$$ \int_{0}^{\infty} \frac{1+t^2}{(1+a^2)t^4+2t^2+1} dt $$ where $a \in \mathbb{R}$
I already divided by $t^2$ on both the numerator and denominator, and used substitution $x = t - \frac{1}{t}$. It didn't work because of the coefficient $1+a^2$ in $t^2$.
After dividing by $t^2$, take $(1+a^2)$ outside the denominator.
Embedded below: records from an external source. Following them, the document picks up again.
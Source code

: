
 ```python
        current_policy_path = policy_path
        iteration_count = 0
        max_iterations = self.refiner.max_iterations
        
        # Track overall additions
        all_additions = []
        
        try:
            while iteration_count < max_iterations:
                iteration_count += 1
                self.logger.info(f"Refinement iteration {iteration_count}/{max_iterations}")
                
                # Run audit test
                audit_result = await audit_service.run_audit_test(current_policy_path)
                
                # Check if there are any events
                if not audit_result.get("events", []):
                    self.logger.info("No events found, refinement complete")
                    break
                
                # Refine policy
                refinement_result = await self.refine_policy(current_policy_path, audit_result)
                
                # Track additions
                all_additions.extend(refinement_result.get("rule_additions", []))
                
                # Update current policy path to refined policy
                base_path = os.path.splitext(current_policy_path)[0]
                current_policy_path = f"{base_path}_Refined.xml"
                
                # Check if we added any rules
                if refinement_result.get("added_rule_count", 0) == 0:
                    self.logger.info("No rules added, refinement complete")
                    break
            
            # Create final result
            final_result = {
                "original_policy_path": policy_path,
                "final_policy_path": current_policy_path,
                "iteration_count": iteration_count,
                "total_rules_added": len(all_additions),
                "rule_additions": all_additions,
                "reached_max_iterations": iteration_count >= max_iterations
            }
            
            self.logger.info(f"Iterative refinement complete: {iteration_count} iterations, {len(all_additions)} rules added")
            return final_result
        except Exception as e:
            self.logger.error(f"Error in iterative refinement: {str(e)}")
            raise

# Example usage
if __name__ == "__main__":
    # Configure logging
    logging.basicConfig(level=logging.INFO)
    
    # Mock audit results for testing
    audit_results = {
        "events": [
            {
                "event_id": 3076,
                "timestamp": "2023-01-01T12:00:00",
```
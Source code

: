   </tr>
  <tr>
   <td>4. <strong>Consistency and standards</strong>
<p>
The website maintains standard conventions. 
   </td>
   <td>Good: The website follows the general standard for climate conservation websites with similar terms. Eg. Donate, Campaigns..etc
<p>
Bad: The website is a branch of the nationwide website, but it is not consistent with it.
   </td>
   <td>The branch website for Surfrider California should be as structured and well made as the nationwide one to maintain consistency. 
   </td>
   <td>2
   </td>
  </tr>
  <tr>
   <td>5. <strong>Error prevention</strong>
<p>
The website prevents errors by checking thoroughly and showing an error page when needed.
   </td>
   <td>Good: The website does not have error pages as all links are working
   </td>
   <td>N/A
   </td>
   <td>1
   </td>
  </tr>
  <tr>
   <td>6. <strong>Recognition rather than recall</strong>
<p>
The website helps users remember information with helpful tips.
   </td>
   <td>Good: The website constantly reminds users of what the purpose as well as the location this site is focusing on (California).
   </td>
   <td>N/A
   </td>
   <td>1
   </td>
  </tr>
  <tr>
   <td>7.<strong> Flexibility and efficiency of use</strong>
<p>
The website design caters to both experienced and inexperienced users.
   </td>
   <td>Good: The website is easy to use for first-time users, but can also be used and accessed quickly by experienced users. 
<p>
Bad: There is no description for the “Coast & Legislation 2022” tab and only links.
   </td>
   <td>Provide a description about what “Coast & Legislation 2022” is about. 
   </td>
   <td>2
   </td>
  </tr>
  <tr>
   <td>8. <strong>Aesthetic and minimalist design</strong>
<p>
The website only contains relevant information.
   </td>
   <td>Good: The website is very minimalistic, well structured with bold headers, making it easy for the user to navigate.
We get:
$$ I = \frac{1}{a^2+1} \cdot \int_0^{\infty} \frac{1+\frac{1}{t^2}}{t^2+\frac{2}{1+a^2} + \frac{1}{(1+a^2)t^2}} dt$$
Let
$$\beta = \frac{1}{1+a^2}$$
Rewriting, we get
$$ I = \beta \cdot \int_0^{\infty} \frac{1+\frac{1}{t^2}}{t^2+ 2\beta + \frac{\beta}{t^2}} dt$$
Now let
$$ 1 + \frac{1}{t^2} = \lambda_1 \cdot ( 1 + \frac{\sqrt{\beta}}{t^2}) + \lambda_2 \cdot ( 1 - \frac{\sqrt{\beta}}{t^2})$$
Now, all you have to do is find the values of $\lambda_1$ and $\lambda_2$, split the integral into two separate integrals - the first one, you substitute $ x = t - \frac{\sqrt{\beta}}{t}$ and for the second one you can substitute $ x = t + \frac{\sqrt{\beta}}{t}$ and proceed.
It is easy to compute the integral after this substitution.